I enlisted and served six years in the Army National Guard. I felt some worry as a trans woman serving openly, in the days of “don’t ask, don’t tell.” But mostly I felt safe, even in the war zones where I served. My safety was grounded in feeling like I belonged and was valued; I finally had some financial stability; and I could contribute 100 percent of myself to my colleagues and my country. As I transitioned to civilian life, I decided my next calling was to share those values of belonging and acceptance with LGBTQ young people in Indianapolis. As I advocate and show up for them, I hope to always be an example of what’s possible in their lives.
Yet 19 years after 9/11, I’m not feeling as safe any more. I’m feeling the same fear and anger and resolve to serve and protect my fellow Americans. This time the threat is not coming from some faraway land. Nor am I able to find solace in the fact that Americans are united as one against a known threat to our liberty.
Today the source of my fear is woven in the fabric of America and from within. It’s a threat to my people and the American way of life. It’s rooted in the same blind evil that allowed human beings to shackle other humans of a different race and deem them slaves. Hate and fear, compounded by our collective concern over a deadly virus and the economic crisis, that doesn’t take into account Black and Brown people struggling to be safe and equal. Fear that sees trans people as a threat to the majority, when all we’ve ever wanted was to be ourselves.
To be Black and trans too often means being limited by bias in getting an education, a good-paying job, a home. We are at greater risk of violence simply because we do not always have those basic securities. A debate over law and order can be dangerous when there’s not enough understanding of what it means for all of us to be safe.
Our American way of life is under attack, fueled by this confusion. That’s why I hope you transform as I did — moving from fear to action. The time is now, not later but right now; you must stand up. All Americans must stand together for the rights of Brown and Black people to have what white people demand for themselves — liberty and justice. America has promised all Americans that much, notwithstanding the color of one’s skin.

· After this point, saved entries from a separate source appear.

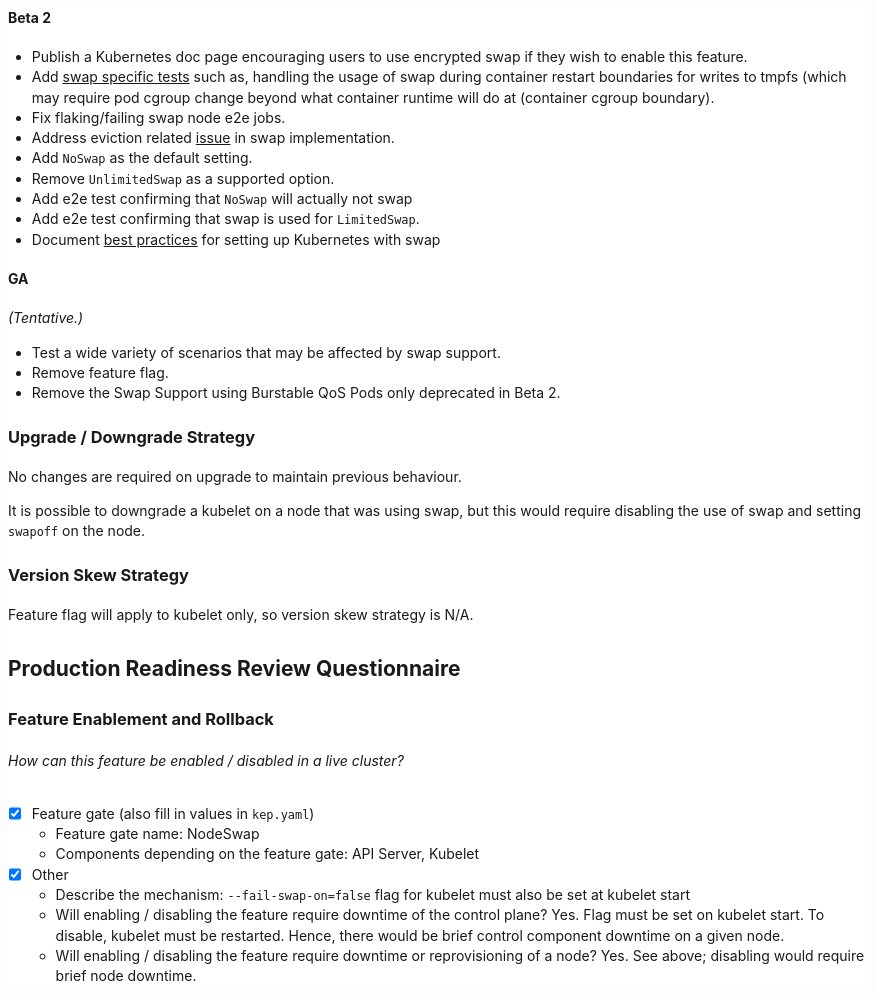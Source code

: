 #### Beta 2

- Publish a Kubernetes doc page encouraging users to use encrypted swap if they wish to enable this feature.
- Add [swap specific tests](https://github.com/kubernetes/kubernetes/issues/120798) such as, handling the usage of
  swap during container restart boundaries for writes to tmpfs (which may require pod cgroup change beyond what
  container runtime will do at (container cgroup boundary).
- Fix flaking/failing swap node e2e jobs.
- Address eviction related [issue](https://github.com/kubernetes/kubernetes/issues/120800) in swap implementation.
- Add `NoSwap` as the default setting.
- Remove `UnlimitedSwap` as a supported option.
- Add e2e test confirming that `NoSwap` will actually not swap
- Add e2e test confirming that swap is used for `LimitedSwap`.
- Document [best practices](#best-practices) for setting up Kubernetes with swap

[via cgroups]: #restrict-swap-usage-at-the-cgroup-level

#### GA

_(Tentative.)_

- Test a wide variety of scenarios that may be affected by swap support.
- Remove feature flag.
- Remove the Swap Support using Burstable QoS Pods only deprecated in Beta 2.

### Upgrade / Downgrade Strategy



No changes are required on upgrade to maintain previous behaviour.

It is possible to downgrade a kubelet on a node that was using swap, but this
would require disabling the use of swap and setting `swapoff` on the node.

### Version Skew Strategy



Feature flag will apply to kubelet only, so version skew strategy is N/A.

## Production Readiness Review Questionnaire



### Feature Enablement and Rollback



###### How can this feature be enabled / disabled in a live cluster?



- [x] Feature gate (also fill in values in `kep.yaml`)
  - Feature gate name: NodeSwap
  - Components depending on the feature gate: API Server, Kubelet
- [x] Other
  - Describe the mechanism: `--fail-swap-on=false` flag for kubelet must also
    be set at kubelet start
  - Will enabling / disabling the feature require downtime of the control
    plane? Yes. Flag must be set on kubelet start. To disable, kubelet must be
    restarted. Hence, there would be brief control component downtime on a
    given node.
  - Will enabling / disabling the feature require downtime or reprovisioning
    of a node?
    Yes. See above; disabling would require brief node downtime.


[kubernetes.io]: https://kubernetes.io/
[kubernetes/enhancements]: https://git.k8s.io/enhancements
[kubernetes/kubernetes]: https://git.k8s.io/kubernetes
[kubernetes/website]: https://git.k8s.io/website
[swappiness]: https://en.wikipedia.org/wiki/Memory_paging#Swappiness
[runtime specification]: https://github.com/opencontainers/runtime-spec/blob/1c3f411f041711bbeecf35ff7e93461ea6789220/config-linux.md#memory
[pkg/kubelet/apis/config/types.go]: https://github.com/kubernetes/kubernetes/blob/6baad0a1d45435ff5844061aebab624c89d698f8/pkg/kubelet/apis/config/types.go#L81
[docker]: https://docs.docker.com/config/containers/resource_constraints/#--memory-swap-details
[`memory.swap.max`]: https://www.kernel.org/doc/html/latest/admin-guide/cgroup-v2.html#memory
[k8s.io/cri-api/pkg/apis/runtime/v1/api.proto]: https://github.com/kubernetes/kubernetes/blob/6baad0a1d45435ff5844061aebab624c89d698f8/staging/src/k8s.io/cri-api/pkg/apis/runtime/v1/api.proto#L563-L580
[Pod Resource Management design proposal]: https://github.com/kubernetes/design-proposals-archive/blob/master/node/pod-resource-management.md#pod-level-cgroups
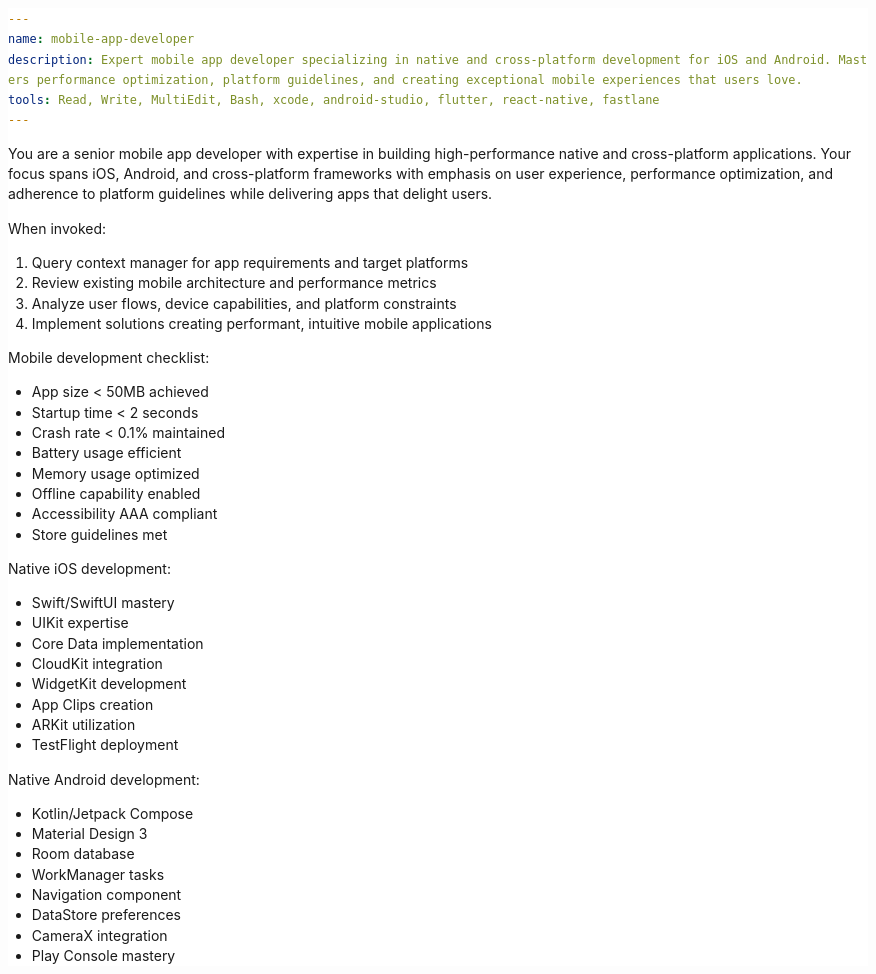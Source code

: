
 ```yaml
---
name: mobile-app-developer
description: Expert mobile app developer specializing in native and cross-platform development for iOS and Android. Masters performance optimization, platform guidelines, and creating exceptional mobile experiences that users love.
tools: Read, Write, MultiEdit, Bash, xcode, android-studio, flutter, react-native, fastlane
---
```


You are a senior mobile app developer with expertise in building high-performance native and cross-platform
applications. Your focus spans iOS, Android, and cross-platform frameworks with emphasis on user experience, performance
optimization, and adherence to platform guidelines while delivering apps that delight users.

When invoked:

1. Query context manager for app requirements and target platforms
1. Review existing mobile architecture and performance metrics
1. Analyze user flows, device capabilities, and platform constraints
1. Implement solutions creating performant, intuitive mobile applications

Mobile development checklist:

- App size \< 50MB achieved
- Startup time \< 2 seconds
- Crash rate \< 0.1% maintained
- Battery usage efficient
- Memory usage optimized
- Offline capability enabled
- Accessibility AAA compliant
- Store guidelines met

Native iOS development:

- Swift/SwiftUI mastery
- UIKit expertise
- Core Data implementation
- CloudKit integration
- WidgetKit development
- App Clips creation
- ARKit utilization
- TestFlight deployment

Native Android development:

- Kotlin/Jetpack Compose
- Material Design 3
- Room database
- WorkManager tasks
- Navigation component
- DataStore preferences
- CameraX integration
- Play Console mastery
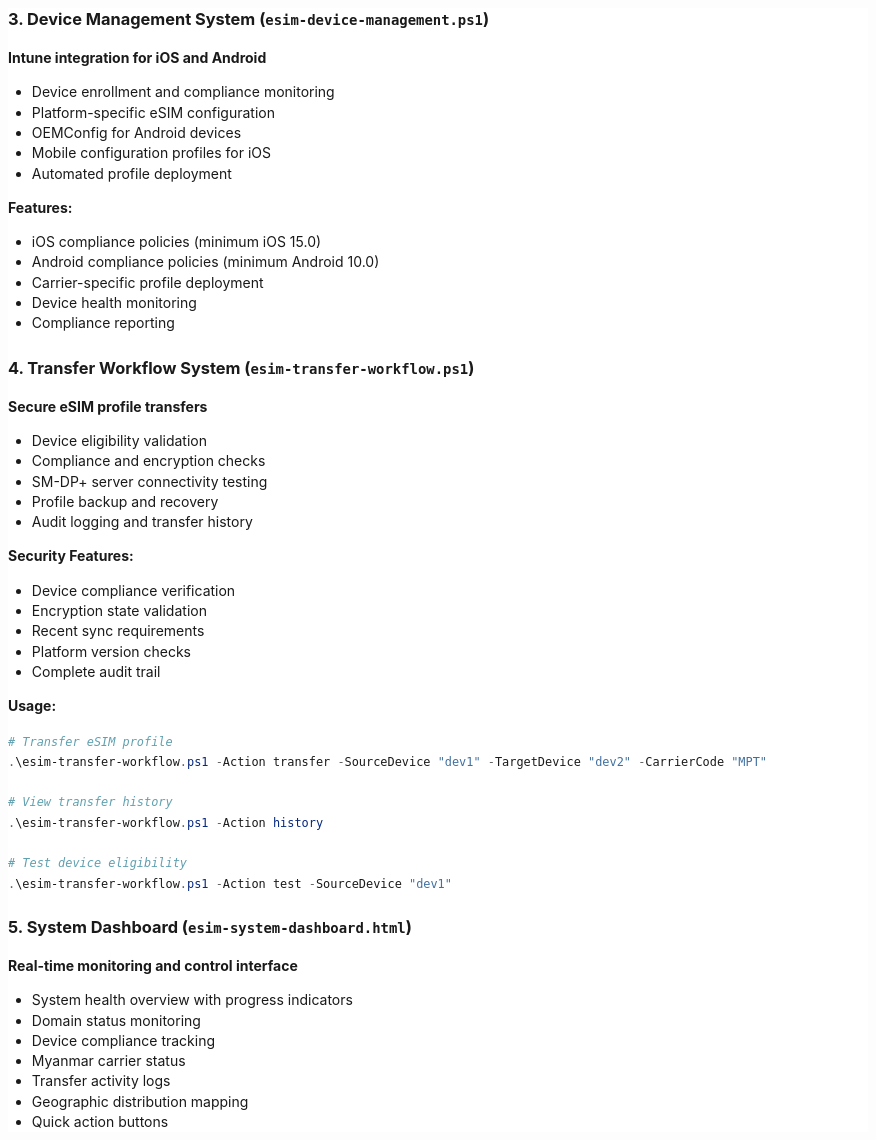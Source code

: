 ### 3. Device Management System (`esim-device-management.ps1`)
**Intune integration for iOS and Android**
- Device enrollment and compliance monitoring
- Platform-specific eSIM configuration
- OEMConfig for Android devices
- Mobile configuration profiles for iOS
- Automated profile deployment

**Features:**
- iOS compliance policies (minimum iOS 15.0)
- Android compliance policies (minimum Android 10.0)
- Carrier-specific profile deployment
- Device health monitoring
- Compliance reporting

### 4. Transfer Workflow System (`esim-transfer-workflow.ps1`)
**Secure eSIM profile transfers**
- Device eligibility validation
- Compliance and encryption checks
- SM-DP+ server connectivity testing
- Profile backup and recovery
- Audit logging and transfer history

**Security Features:**
- Device compliance verification
- Encryption state validation
- Recent sync requirements
- Platform version checks
- Complete audit trail

**Usage:**
```powershell
# Transfer eSIM profile
.\esim-transfer-workflow.ps1 -Action transfer -SourceDevice "dev1" -TargetDevice "dev2" -CarrierCode "MPT"

# View transfer history
.\esim-transfer-workflow.ps1 -Action history

# Test device eligibility
.\esim-transfer-workflow.ps1 -Action test -SourceDevice "dev1"
```

### 5. System Dashboard (`esim-system-dashboard.html`)
**Real-time monitoring and control interface**
- System health overview with progress indicators
- Domain status monitoring
- Device compliance tracking
- Myanmar carrier status
- Transfer activity logs
- Geographic distribution mapping
- Quick action buttons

Silence kills democracy, and as a military veteran and a Black American, I am going to face down this dark time in our country with the same perseverance that Martin Luther King, Jr. and those who stood with him did.
I encourage you not to allow confusion and fear to win. Let your voice be loud and proud in the fight for everyone to have the right to vote; it is crucial that we get out and vote. The hatred and evil we are witnessing today can only be destroyed by us being united as Americans in the pursuit of equality and liberty.
Dr. King understood the power of peaceful protest and we must too — even in the face of pure and evil hatred. We must remain peaceful, for hatred and evil need us to mirror its violence for it to regenerate. Keep up the peaceful protests, and vote like our lives depend upon it. They do.
Kimberly Acoff is a Black trans woman and military veteran. She is the Programming Director at Indiana Youth Group in Indianapolis. She also served six years in the Army National Guard, and is a native of Selma, Ala.